— WHAT THIS TASK INVOLVES —
Of the entries below, return exactly those lines that fall between the one containing "来自 Xiaomi MI" and the one containing "Those who would have purchased", the two end lines included.

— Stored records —

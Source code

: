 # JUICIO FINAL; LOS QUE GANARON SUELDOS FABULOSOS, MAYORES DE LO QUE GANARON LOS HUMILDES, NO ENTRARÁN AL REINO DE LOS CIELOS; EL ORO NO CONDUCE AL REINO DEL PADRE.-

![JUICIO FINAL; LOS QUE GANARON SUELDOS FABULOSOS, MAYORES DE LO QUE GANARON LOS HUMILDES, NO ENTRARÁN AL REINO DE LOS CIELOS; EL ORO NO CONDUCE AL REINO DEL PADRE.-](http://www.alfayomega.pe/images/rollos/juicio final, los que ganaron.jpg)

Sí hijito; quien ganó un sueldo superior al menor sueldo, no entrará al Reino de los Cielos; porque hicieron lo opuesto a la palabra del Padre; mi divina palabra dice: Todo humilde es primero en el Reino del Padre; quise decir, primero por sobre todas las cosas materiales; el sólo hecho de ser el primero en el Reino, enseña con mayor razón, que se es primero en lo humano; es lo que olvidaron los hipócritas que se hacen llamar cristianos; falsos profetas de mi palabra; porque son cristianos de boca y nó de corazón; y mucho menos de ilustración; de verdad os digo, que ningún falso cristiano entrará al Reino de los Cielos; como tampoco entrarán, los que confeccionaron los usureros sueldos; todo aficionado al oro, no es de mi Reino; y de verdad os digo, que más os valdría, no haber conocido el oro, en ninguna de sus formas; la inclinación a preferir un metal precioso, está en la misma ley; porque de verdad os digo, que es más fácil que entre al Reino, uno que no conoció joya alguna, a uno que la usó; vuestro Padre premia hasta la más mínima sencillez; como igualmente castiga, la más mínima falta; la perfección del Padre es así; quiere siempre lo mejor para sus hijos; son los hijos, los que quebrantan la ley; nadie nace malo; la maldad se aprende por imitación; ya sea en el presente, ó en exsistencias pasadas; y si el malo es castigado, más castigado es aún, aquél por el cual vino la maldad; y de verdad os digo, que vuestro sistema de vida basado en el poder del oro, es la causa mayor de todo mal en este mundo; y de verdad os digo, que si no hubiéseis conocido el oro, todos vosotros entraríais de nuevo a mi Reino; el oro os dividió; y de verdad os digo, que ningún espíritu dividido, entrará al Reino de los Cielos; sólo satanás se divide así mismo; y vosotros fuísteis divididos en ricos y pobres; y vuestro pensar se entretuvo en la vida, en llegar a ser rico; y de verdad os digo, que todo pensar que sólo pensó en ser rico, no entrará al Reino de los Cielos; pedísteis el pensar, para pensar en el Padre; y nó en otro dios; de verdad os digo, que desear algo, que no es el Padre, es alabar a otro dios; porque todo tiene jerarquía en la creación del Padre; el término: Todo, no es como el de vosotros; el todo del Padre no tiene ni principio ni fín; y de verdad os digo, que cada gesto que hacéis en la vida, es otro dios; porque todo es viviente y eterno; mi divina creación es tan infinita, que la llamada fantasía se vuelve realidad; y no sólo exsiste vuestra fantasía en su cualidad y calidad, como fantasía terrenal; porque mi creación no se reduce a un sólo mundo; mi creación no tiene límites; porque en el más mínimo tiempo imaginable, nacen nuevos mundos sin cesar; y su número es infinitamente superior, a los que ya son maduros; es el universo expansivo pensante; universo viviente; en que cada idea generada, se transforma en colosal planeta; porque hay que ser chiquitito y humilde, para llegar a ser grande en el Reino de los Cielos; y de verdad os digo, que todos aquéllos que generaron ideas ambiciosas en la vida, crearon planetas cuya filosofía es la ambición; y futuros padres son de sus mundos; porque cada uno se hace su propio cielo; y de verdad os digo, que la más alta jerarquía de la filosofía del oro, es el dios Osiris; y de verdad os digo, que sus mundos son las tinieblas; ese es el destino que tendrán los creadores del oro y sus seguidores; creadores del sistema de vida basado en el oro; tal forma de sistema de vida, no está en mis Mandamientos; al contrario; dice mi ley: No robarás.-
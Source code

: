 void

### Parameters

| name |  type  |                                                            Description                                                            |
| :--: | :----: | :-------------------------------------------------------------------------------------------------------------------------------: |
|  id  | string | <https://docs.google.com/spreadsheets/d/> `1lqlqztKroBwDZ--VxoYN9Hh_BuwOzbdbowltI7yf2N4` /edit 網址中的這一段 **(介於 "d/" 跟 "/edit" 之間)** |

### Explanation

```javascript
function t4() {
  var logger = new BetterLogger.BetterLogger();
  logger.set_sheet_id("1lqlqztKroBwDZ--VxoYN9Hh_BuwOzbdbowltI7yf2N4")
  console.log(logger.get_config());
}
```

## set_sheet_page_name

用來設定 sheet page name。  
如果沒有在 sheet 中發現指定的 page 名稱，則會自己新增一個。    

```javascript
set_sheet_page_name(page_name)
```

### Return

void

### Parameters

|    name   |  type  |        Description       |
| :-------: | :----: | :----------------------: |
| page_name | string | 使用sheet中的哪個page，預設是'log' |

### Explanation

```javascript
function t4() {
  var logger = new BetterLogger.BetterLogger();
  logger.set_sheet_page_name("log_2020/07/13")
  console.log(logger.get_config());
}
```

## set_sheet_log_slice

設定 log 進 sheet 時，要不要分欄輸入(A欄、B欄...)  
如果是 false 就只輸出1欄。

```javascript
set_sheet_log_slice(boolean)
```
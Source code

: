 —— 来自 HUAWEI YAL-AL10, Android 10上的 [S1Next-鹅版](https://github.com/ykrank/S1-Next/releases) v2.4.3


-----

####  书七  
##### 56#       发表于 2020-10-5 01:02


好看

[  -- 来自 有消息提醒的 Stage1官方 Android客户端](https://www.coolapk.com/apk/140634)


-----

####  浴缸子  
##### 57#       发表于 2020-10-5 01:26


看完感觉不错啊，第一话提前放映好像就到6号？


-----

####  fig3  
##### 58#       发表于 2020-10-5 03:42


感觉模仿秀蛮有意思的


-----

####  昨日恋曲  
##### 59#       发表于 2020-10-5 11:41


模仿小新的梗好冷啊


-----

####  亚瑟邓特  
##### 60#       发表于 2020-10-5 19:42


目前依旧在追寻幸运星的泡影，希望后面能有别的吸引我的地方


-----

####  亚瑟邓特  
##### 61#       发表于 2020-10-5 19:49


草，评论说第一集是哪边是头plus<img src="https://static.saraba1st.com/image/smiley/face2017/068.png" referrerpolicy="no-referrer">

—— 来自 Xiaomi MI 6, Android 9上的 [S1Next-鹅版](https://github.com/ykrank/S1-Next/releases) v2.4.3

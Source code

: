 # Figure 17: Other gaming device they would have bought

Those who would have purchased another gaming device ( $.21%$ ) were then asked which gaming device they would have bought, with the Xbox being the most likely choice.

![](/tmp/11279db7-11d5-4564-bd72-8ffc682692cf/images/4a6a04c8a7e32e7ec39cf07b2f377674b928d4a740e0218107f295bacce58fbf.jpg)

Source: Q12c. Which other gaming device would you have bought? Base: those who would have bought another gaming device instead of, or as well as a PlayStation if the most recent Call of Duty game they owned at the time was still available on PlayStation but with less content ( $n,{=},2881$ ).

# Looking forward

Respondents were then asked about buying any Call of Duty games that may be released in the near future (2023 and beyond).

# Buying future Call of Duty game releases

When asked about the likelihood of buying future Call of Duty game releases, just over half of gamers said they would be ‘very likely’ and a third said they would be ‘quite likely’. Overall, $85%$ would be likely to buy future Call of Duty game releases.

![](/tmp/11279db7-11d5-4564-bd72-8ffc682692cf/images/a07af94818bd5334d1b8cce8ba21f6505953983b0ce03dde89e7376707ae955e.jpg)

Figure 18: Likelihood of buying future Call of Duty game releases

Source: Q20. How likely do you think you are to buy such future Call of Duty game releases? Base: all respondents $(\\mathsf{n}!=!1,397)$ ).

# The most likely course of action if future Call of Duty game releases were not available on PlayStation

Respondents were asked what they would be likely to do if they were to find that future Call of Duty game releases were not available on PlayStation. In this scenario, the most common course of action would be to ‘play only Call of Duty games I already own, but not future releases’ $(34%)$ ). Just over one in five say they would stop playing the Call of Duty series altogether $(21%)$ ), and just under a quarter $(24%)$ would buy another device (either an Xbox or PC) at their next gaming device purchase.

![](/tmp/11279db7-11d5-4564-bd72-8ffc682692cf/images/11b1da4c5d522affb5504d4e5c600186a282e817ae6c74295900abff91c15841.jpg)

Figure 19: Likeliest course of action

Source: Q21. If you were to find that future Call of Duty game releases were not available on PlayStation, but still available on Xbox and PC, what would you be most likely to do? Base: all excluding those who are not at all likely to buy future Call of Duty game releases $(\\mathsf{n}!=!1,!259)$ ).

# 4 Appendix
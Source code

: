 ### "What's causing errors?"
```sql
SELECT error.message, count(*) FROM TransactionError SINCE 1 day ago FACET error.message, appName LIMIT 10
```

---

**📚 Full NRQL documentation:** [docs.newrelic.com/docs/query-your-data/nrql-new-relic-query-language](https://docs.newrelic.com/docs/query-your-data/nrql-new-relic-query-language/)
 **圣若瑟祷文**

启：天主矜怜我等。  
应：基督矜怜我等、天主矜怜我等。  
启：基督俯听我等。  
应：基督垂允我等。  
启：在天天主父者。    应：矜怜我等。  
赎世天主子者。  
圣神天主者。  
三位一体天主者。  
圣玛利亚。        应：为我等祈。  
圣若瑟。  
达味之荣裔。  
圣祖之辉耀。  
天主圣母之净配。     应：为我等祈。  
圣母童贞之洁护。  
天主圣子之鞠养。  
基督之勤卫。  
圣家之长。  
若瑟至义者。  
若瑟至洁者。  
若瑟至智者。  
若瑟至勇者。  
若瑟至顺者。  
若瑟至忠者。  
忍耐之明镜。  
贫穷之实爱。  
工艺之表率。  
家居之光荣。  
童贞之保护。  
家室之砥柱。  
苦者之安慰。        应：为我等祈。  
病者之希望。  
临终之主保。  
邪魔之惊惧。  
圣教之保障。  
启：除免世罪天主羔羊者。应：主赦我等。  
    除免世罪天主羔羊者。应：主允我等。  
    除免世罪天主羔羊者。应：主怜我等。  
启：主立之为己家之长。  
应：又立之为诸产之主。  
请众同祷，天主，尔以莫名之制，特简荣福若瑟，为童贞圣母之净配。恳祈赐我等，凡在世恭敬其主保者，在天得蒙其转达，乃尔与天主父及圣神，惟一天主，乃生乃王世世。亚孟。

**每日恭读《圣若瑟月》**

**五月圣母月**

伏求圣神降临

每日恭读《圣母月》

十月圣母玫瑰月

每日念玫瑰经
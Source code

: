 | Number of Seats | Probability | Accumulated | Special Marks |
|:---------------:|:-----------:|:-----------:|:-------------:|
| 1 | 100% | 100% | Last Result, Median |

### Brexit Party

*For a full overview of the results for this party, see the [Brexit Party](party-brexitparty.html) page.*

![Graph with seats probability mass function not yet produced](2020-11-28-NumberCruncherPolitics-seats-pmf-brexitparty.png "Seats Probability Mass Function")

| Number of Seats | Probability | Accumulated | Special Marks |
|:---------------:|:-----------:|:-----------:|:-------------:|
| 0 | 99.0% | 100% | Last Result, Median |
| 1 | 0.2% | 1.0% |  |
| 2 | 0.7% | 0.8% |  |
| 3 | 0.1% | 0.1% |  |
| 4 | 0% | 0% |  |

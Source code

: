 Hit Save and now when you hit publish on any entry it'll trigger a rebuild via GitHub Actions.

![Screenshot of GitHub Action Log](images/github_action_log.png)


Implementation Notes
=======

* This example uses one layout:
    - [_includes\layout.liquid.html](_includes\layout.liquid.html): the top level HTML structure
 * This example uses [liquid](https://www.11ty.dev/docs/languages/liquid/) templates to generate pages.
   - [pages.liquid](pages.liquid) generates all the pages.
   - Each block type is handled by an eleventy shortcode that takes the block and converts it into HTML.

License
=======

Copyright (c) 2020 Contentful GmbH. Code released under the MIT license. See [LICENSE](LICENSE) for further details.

— ANSWER SPACE —
—— 来自 Xiaomi MI 6, Android 9上的 [S1Next-鹅版](https://github.com/ykrank/S1-Next/releases) v2.4.3

Source code

: # Figure 17: Other gaming device they would have bought

Those who would have purchased another gaming device ( $.21%$ ) were then asked which gaming device they would have bought, with the Xbox being the most likely choice.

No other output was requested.